(Items from a data source)

'''

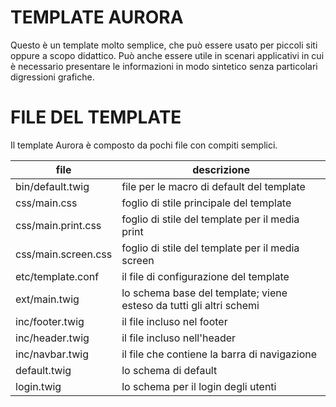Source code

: TEMPLATE AURORA
===============
Questo è un template molto semplice, che può essere usato per piccoli siti oppure a scopo didattico. Può anche essere utile in
scenari applicativi in cui è necessario presentare le informazioni in modo sintetico senza particolari digressioni grafiche.

FILE DEL TEMPLATE
=================
Il template Aurora è composto da pochi file con compiti semplici.

file                                    | descrizione
----------------------------------------|-----------------------------------------------------------------------------------
bin/default.twig                        | file per le macro di default del template
css/main.css                            | foglio di stile principale del template
css/main.print.css                      | foglio di stile del template per il media print
css/main.screen.css                     | foglio di stile del template per il media screen
etc/template.conf                       | il file di configurazione del template
ext/main.twig                           | lo schema base del template; viene esteso da tutti gli altri schemi
inc/footer.twig                         | il file incluso nel footer
inc/header.twig                         | il file incluso nell'header
inc/navbar.twig                         | il file che contiene la barra di navigazione
default.twig                            | lo schema di default
login.twig                              | lo schema per il login degli utenti
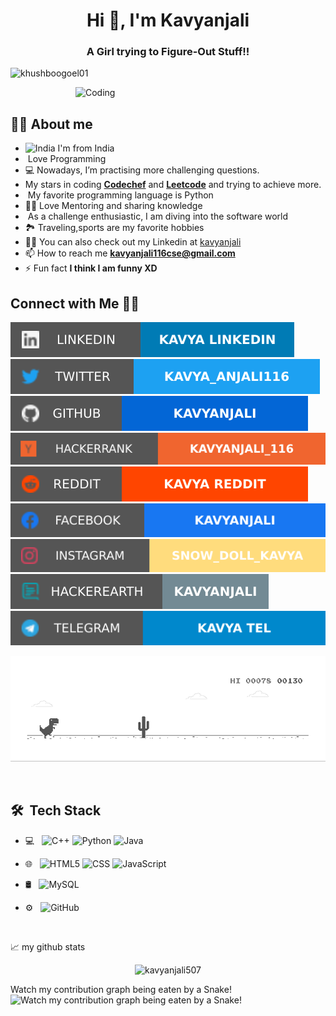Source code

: 

<h1 align="center">Hi 👋, I'm Kavyanjali</h1>

<h3 align="center">A Girl trying to Figure-Out Stuff!!</h3>



<p align="left"> <img src="https://komarev.com/ghpvc/?username=khushboogoel01&label=Profile%20views&color=129e00&style=plastic" alt="khushboogoel01" /> </p>

<img align="right" alt="Coding" width="400" src="https://cdn.dribbble.com/users/2646423/screenshots/5507196/computer.gif">

<br>



## 👩‍💻 About me

* <img width="16" src="https://ak.picdn.net/shutterstock/videos/663292/thumb/1.jpg" alt="India" /> I'm from India
* <img width="16" src="https://about.gitlab.com/images/blogimages/GitLab-Dev.png" alt="" /> Love Programming
* 💻 Nowadays, I’m practising more challenging questions.
* My stars in coding [**Codechef**](https://www.codechef.com/users/kavya96520) and [**Leetcode**](https://leetcode.com/190031396-KAVYANJALI/) and trying to achieve more.
* <img width="16" src="https://cdn3.iconfinder.com/data/icons/logos-and-brands-adobe/512/267_Python-512.png" alt="" /> My favorite programming language is Python
* 👩‍🏫 Love Mentoring and sharing knowledge
* <img width="20" src="https://cdn0.iconfinder.com/data/icons/infographic-orchid-vol-1/256/Histogram-512.png" alt="" /> As a challenge enthusiastic, I am diving into the software world
* 🏞️ Traveling,sports are my favorite hobbies
* 👨‍💻 You can also check out my Linkedin at [kavyanjali](https://www.linkedin.com/in/r-kavyanjali-a1b94018b/)
* 📫 How to reach me **kavyanjali116cse@gmail.com**
* ⚡ Fun fact **I think I am funny XD**



## Connect with Me 🤝🏻

[![LinkedIn](https://raw.githubusercontent.com/kavyanjali507/kavyanjali507/master/soc/li.svg)](https://www.linkedin.com/in/r-kavyanjali-a1b94018b/) [![Twitter](https://raw.githubusercontent.com/kavyanjali507/kavyanjali507/master/soc/tw.svg)](https://twitter.com/Kavya_anjali116)[![GitHub](https://raw.githubusercontent.com/kavyanjali507/kavyanjali507/master/soc/gh.svg)](https://github.com/kavyanjali507)[![Hackerrank](https://raw.githubusercontent.com/kavyanjali507/kavyanjali507/master/soc/hn.svg)](https://www.hackerrank.com/kavyanjali116) [![Reddit](https://raw.githubusercontent.com/kavyanjali507/kavyanjali507/master/soc/r.svg)](https://www.reddit.com/user/kavya_anjali116) [![Facebook](https://raw.githubusercontent.com/kavyanjali507/kavyanjali507/master/soc/fb.svg)](https://www.facebook.com/rangaseeli.kavyanjali.9) [![Instagram](https://raw.githubusercontent.com/kavyanjali507/kavyanjali507/master/soc/ig.svg)](https://www.instagram.com/snow_doll_kavya/) [![Hackerearth](https://raw.githubusercontent.com/kavyanjali507/kavyanjali507/master/soc/hh.svg)](https://www.hackerearth.com/@kavyanjali6) [![Telegram](https://raw.githubusercontent.com/kavyanjali507/kavyanjali507/master/soc/tg.svg)](https://t.me/kavyanjali116)

![Dino](https://raw.githubusercontent.com/kavyanjali507/kavyanjali507/master/dino.gif)

<br> 



## 🛠 &nbsp;Tech Stack



- 💻 &nbsp;
  ![C++](https://img.shields.io/badge/-C++-333333?style=flat&logo=C%2B%2B&logoColor=00599C)
  ![Python](https://img.shields.io/badge/-Python-333333?style=flat&logo=python)
  ![Java](https://img.shields.io/badge/-Java-333333?style=flat&logo=Java&logoColor=007396)

- 🌐 &nbsp;
  ![HTML5](https://img.shields.io/badge/-HTML5-333333?style=flat&logo=HTML5)
  ![CSS](https://img.shields.io/badge/-CSS-333333?style=flat&logo=CSS3&logoColor=1572B6)
  ![JavaScript](https://img.shields.io/badge/-JavaScript-333333?style=flat&logo=javascript)

- 🛢 &nbsp;
  ![MySQL](https://img.shields.io/badge/-MySQL-333333?style=flat&logo=mysql)

- ⚙️ &nbsp;
  ![GitHub](https://img.shields.io/badge/-GitHub-333333?style=flat&logo=github) 

<br/>



📈 my github stats

<p align="center"> <img src="https://github-readme-stats.vercel.app/api?username=kavyanjali507&show_icons=true&theme=gotham" alt="kavyanjali507" />
 
  Watch my contribution graph being eaten by a Snake!
![Watch my contribution graph being eaten by a Snake!](https://raw.githubusercontent.com/praveenscience/praveenscience/master/soc/snake.svg)




















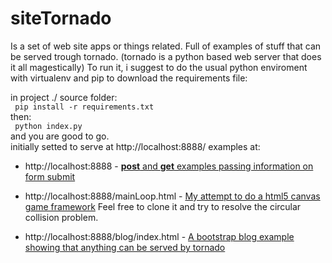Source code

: # siteTornado
Is a set of web site apps or things related. Full of examples of stuff that can be served trough tornado.
(tornado is a python based web server that does it all magestically)
To run it, i suggest to do the usual python enviroment with virtualenv and pip to download the requirements file:

in project ./ source folder:\
<code>
pip install -r requirements.txt
</code>\
then: \
<code>
python index.py
</code>\
and you are good to go.\
initially setted to serve at http://localhost:8888/
examples at:

* http://localhost:8888 - 
[**post** and **get** examples passing information on form submit](http://localhost:8888)

* http://localhost:8888/mainLoop.html - 
[My attempt to do a html5 canvas game framework](http://localhost:8888/mainLoop.html)
Feel free to clone it and try to resolve the circular collision problem.
* http://localhost:8888/blog/index.html - 
[A bootstrap blog example showing that anything can be served by tornado](http://localhost:8888/blog/index.html)
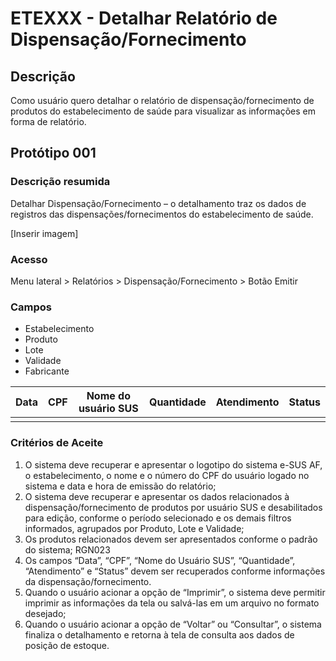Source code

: # ETEXXX - Detalhar Relatório de Dispensação/Fornecimento <!-- Estou criando do zero este .md de acordo com o docx. -->

## Descrição
Como usuário quero detalhar o relatório de dispensação/fornecimento de produtos do estabelecimento de saúde para visualizar as informações em forma de relatório. 

## Protótipo 001 

### Descrição resumida
Detalhar Dispensação/Fornecimento – o detalhamento traz os dados de registros das dispensações/fornecimentos do estabelecimento de saúde. 

[Inserir imagem]

### Acesso 
Menu lateral > Relatórios > Dispensação/Fornecimento > Botão Emitir 

### Campos 

- Estabelecimento 
- Produto 
- Lote 
- Validade 
- Fabricante 


|Data|CPF|Nome do usuário SUS|Quantidade|Atendimento|Status|
|----|---|-------------------|----------|-----------|------|
|    |   |                   |          |           |      |


### Critérios de Aceite 

1. O sistema deve recuperar e apresentar o logotipo do sistema e-SUS AF, o estabelecimento, o nome e o número do CPF do usuário logado no sistema e data e hora de emissão do relatório;  
2. O sistema deve recuperar e apresentar os dados relacionados à dispensação/fornecimento de produtos por usuário SUS e desabilitados para edição, conforme o período selecionado e os demais filtros informados, agrupados por Produto, Lote e Validade;  
3. Os produtos relacionados devem ser apresentados conforme o padrão do sistema; RGN023  
4. Os campos “Data”, “CPF”, “Nome do Usuário SUS”, “Quantidade”, “Atendimento” e “Status” devem ser recuperados conforme informações da dispensação/fornecimento. 
5. Quando o usuário acionar a opção de “Imprimir”, o sistema deve permitir imprimir as informações da tela ou salvá-las em um arquivo no formato desejado;  
6. Quando o usuário acionar a opção de “Voltar” ou “Consultar”, o sistema finaliza o detalhamento e retorna à tela de consulta aos dados de posição de estoque.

'''

[What is being asked]: Report only how many lines in the entries contain "that".

[Written solution]: 3